Cette décision intervient au moment où l’UNRWA traverse sa plus grave crise institutionnelle. Cette crise trouve son origine début 2024, lorsqu’'Israël' a accusé plusieurs membres du personnel de l’UNRWA d’être impliqués dans les attentats du 7 octobre. Plus d’une douzaine de donateurs, menés par les États-Unis, ont suspendu leur financement. Bien que la plupart aient repris leurs contributions par la suite, les dégâts ont été durables.
L’agence a reçu 829 millions de dollars en 2025, à peine un quart de ses besoins estimés, et fait face à un déficit de trésorerie de 100 millions de dollars pour 2026. Une conférence de donateurs organisée à New York le 30 juin n’a permis de récolter que 4 millions de dollars. Le commissaire général par intérim de l’agence, Christian Saunders, a déclaré aux donateurs le 30 juin que la situation financière de l’agence était intenable.
Une succession de cessez-le-feu fragiles entre le Hezbollah et 'Israël' depuis novembre 2024 n’a guère amélioré la situation sur le terrain. Les prix à la consommation ont augmenté d’environ 15% en 2025, malgré un ralentissement de l’inflation annuelle, qui atteignait des niveaux à trois chiffres ces dernières années. Les loyers ont fortement augmenté, les dégâts de guerre, les retards de reconstruction et les déplacements massifs de population ayant accentué la pénurie de logements. La Banque mondiale estime que le conflit a engendré 14 milliards de dollars de pertes économiques et que le Liban a besoin de 11 milliards de dollars pour son redressement et sa reconstruction.
Dans les camps, ces pressions ont aggravé des conditions de vie déjà extrêmement difficiles. Nahr al-Bared subit les conséquences d’une reconstruction inachevée depuis 2007, date à laquelle une bataille entre l’armée libanaise et le groupe militant Fatah al-Islam a ravagé une grande partie du camp. Layla Rabih, 40 ans, est enceinte après treize années de traitements de fertilité qu’elle et son mari ont financés eux-mêmes, car l’UNRWA ne les prend pas en charge. Son mari a travaillé jusqu’à ce qu’il se casse la hanche et prenne maintenant des médicaments pour son cœur. Elle vend des vêtements d’occasion via son téléphone quand elle le peut. Ils n’ont aucun revenu stable.

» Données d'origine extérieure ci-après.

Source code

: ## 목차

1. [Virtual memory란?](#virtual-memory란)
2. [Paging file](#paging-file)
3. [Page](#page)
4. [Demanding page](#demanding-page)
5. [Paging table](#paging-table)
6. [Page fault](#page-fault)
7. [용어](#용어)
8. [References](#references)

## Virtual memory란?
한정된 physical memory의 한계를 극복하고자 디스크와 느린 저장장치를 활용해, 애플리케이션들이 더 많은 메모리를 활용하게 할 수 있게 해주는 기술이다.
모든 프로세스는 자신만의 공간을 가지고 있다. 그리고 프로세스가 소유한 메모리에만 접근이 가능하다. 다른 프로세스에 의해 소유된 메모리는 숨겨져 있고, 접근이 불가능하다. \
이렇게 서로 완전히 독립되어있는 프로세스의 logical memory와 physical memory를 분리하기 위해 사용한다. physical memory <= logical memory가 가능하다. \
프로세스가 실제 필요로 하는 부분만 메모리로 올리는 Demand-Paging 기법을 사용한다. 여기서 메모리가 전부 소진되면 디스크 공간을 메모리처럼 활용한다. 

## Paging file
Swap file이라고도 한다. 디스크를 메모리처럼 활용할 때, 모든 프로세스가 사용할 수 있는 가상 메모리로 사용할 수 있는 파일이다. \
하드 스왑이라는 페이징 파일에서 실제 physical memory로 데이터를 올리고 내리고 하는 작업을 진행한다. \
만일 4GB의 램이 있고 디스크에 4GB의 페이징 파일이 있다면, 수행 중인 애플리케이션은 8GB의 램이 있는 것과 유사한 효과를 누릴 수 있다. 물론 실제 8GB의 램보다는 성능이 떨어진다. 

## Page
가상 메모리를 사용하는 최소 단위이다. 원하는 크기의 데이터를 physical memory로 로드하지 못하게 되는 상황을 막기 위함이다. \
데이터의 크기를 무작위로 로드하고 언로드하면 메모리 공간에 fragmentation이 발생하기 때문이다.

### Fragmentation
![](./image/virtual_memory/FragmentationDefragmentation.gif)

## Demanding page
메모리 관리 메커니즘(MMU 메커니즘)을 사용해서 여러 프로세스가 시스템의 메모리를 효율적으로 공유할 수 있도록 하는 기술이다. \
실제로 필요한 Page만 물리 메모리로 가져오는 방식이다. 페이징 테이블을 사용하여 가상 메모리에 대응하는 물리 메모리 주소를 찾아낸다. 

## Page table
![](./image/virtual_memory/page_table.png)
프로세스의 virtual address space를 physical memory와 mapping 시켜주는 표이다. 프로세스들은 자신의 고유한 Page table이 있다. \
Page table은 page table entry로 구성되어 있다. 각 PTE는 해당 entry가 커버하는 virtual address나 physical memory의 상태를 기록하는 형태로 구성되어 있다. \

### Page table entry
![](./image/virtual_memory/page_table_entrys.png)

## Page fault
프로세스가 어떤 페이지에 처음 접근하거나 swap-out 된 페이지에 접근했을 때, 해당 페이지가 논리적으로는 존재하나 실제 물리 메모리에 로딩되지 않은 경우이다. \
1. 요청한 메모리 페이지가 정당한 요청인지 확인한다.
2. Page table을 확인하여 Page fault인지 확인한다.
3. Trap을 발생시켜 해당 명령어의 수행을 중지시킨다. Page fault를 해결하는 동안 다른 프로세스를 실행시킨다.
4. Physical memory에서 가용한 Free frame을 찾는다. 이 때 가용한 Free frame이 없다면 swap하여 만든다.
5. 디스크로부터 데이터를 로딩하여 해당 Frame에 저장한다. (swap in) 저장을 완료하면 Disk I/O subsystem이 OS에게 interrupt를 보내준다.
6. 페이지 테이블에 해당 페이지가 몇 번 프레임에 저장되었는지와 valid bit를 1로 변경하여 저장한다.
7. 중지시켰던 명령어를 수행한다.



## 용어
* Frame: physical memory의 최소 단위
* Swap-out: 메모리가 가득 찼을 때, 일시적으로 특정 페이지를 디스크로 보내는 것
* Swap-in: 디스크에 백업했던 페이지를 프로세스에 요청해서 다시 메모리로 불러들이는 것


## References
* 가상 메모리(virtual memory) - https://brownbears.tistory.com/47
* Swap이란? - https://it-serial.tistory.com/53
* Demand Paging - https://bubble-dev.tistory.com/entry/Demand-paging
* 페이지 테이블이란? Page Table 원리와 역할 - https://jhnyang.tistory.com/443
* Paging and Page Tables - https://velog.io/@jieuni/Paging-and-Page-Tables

«La décision d’exclure les camps du nord a été un choc terrible», a-t-elle déclaré. «Les besoins des gens sont les mêmes et leurs difficultés sont partagées. Personne ne devrait être exclu de cette aide humanitaire essentielle.»
Bahiyya al-Majdoub, 38 ans, également originaire de Nahr al-Bared, passe ses matinées à chercher du travail: ménage, vente, n’importe quel emploi qui pourrait lui rapporter un salaire. Cette mère de deux enfants n’a plus pu payer leurs frais de scolarité depuis que l’aide financière de l’UNRWA, dont sa famille dépendait, a cessé d’arriver.
«Je veux juste un travail», a-t-elle dit. «Je ne veux pas dire à mes enfants qu’ils doivent quitter l’école parce qu’on n’a pas les moyens de payer.» Selon Wahbeh, les familles ne mangent qu’un seul repas par jour. Un sachet de lait ou un paquet de couches sont devenus un luxe pour un enfant. Des parents ont commencé à retirer leurs enfants de l’école pour les envoyer travailler.
«Certaines personnes ont dû interrompre leurs traitements contre l’hypertension, le diabète et le cancer faute de moyens pour se procurer les médicaments, et l’UNRWA ne prend pas en charge les frais», a déclaré Wahbeh. «Nous ne sommes pas des mendiants», a-t-il ajouté. «Nous avons le droit de vivre dans la dignité jusqu’à notre retour sur nos terres en Palestine, et exclure les camps du Nord est une punition collective infligée à des personnes dont le seul tort est d’être réfugiées.»
À quelques kilomètres de là, dans le camp de Baddawi, la colère se mêle à l’effroi
Zeina al-Abed, 38 ans, mère de trois enfants, n’a rien reçu de la dernière aide. «Franchement, nous avons peur de l’UNRWA», dit-elle. «Ils réduisent les services petit à petit, systématiquement. Avant, nous recevions les 50 dollars alloués aux enfants à titre d’aide périodique, puis ils ont réduit ce montant aux seuls enfants de moins de dix ans.» Finalement, l’aide financière a complètement cessé. Elle marque une pause avant d’ajouter: «J’ai très peur que demain ces réductions s’étendent aux soins de santé et à l’éducation, et que nous entrions dans une période très sombre.»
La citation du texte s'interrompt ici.